Scott Carpenter, the fourth U.S. astronaut to fly in space and the second to orbit Earth, died Thursday at a hospice in Denver, his wife, Patty, confirmed to Fox News.
Carpenter, 88, recently suffered a stroke, according to reports.
In 1959, NASA chose him as one of the nascent agency's first astronauts, part of the Project Mercury. He flew on his only mission to space on May 24, 1962, circling Earth three times.
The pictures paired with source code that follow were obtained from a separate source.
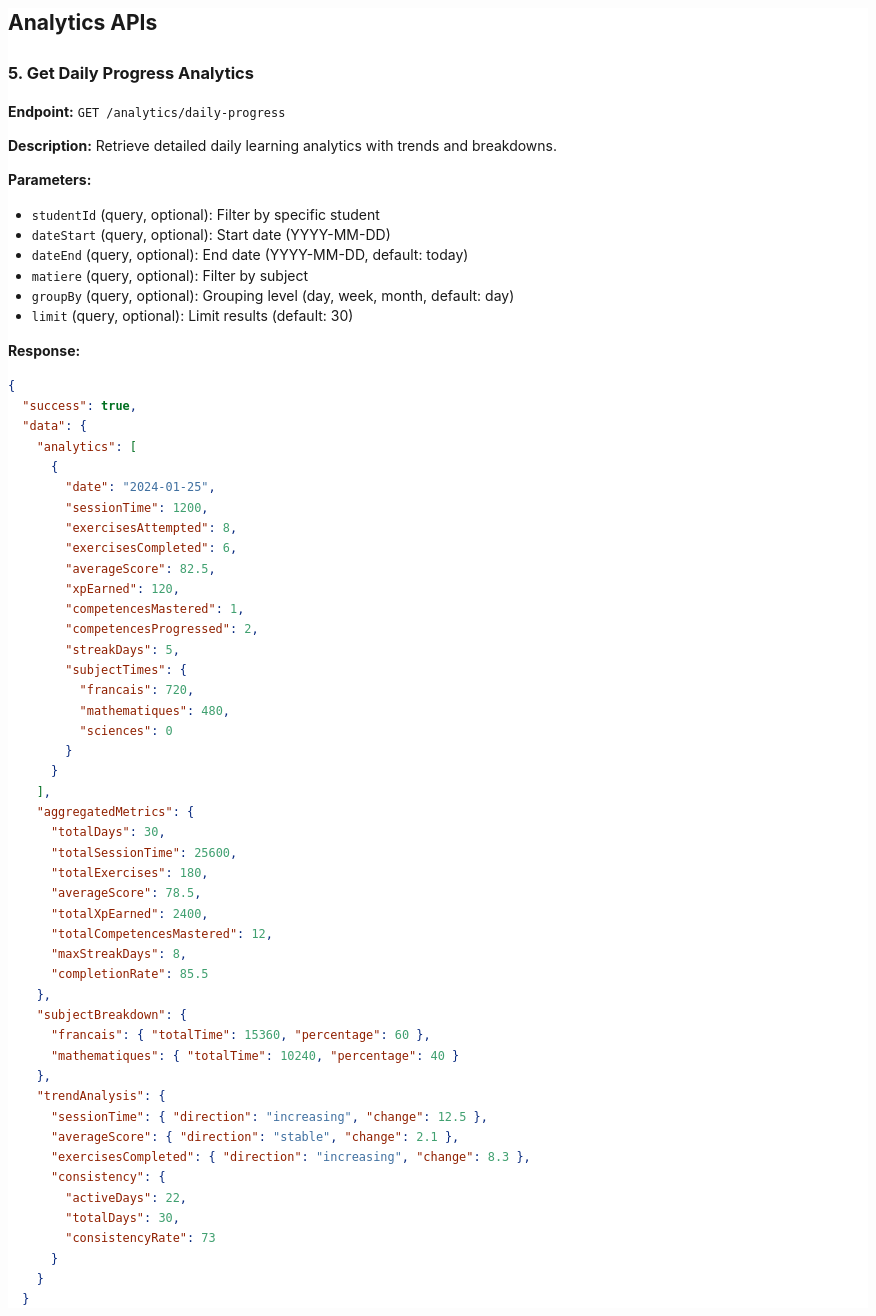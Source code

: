 
## Analytics APIs

### 5. Get Daily Progress Analytics
**Endpoint:** `GET /analytics/daily-progress`

**Description:** Retrieve detailed daily learning analytics with trends and breakdowns.

**Parameters:**
- `studentId` (query, optional): Filter by specific student
- `dateStart` (query, optional): Start date (YYYY-MM-DD)
- `dateEnd` (query, optional): End date (YYYY-MM-DD, default: today)
- `matiere` (query, optional): Filter by subject
- `groupBy` (query, optional): Grouping level (day, week, month, default: day)
- `limit` (query, optional): Limit results (default: 30)

**Response:**
```json
{
  "success": true,
  "data": {
    "analytics": [
      {
        "date": "2024-01-25",
        "sessionTime": 1200,
        "exercisesAttempted": 8,
        "exercisesCompleted": 6,
        "averageScore": 82.5,
        "xpEarned": 120,
        "competencesMastered": 1,
        "competencesProgressed": 2,
        "streakDays": 5,
        "subjectTimes": {
          "francais": 720,
          "mathematiques": 480,
          "sciences": 0
        }
      }
    ],
    "aggregatedMetrics": {
      "totalDays": 30,
      "totalSessionTime": 25600,
      "totalExercises": 180,
      "averageScore": 78.5,
      "totalXpEarned": 2400,
      "totalCompetencesMastered": 12,
      "maxStreakDays": 8,
      "completionRate": 85.5
    },
    "subjectBreakdown": {
      "francais": { "totalTime": 15360, "percentage": 60 },
      "mathematiques": { "totalTime": 10240, "percentage": 40 }
    },
    "trendAnalysis": {
      "sessionTime": { "direction": "increasing", "change": 12.5 },
      "averageScore": { "direction": "stable", "change": 2.1 },
      "exercisesCompleted": { "direction": "increasing", "change": 8.3 },
      "consistency": {
        "activeDays": 22,
        "totalDays": 30,
        "consistencyRate": 73
      }
    }
  }
```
"As one of the original Mercury 7 astronauts, he was in the first vanguard of our space program -- the pioneers who set the tone for our nation's pioneering efforts beyond Earth and accomplished so much for our nation," NASA Administrator Charles Bolden said in a statement. "After his spaceflights, Scott helped design the Apollo Lunar Landing Module and was active in underwater training of astronauts for spacewalks."
Born in Boulder, Colo., Carpenter grew up there and in New York City. A veteran of the Korean War, Carpenter retired from the Navy with the rank of commander.
His many awards and decorations include the Navy's Legion of Merit, the Distinguished Flying Cross, the NASA Distinguished Service Medal, U.S. Navy Astronaut Wings, the University of Colorado Recognition Medal, the Collier Trophy, the New York City Gold Medal of Honor, and more, according to his NASA biography.
"[Carpenter's] accomplishments truly helped our nation progress in space from the earliest days to the world leadership we enjoy today," Bolden said. "We will miss his passion, his talent and his lifelong commitment to exploration."
John Glenn is the now the last living member of the Mercury 7.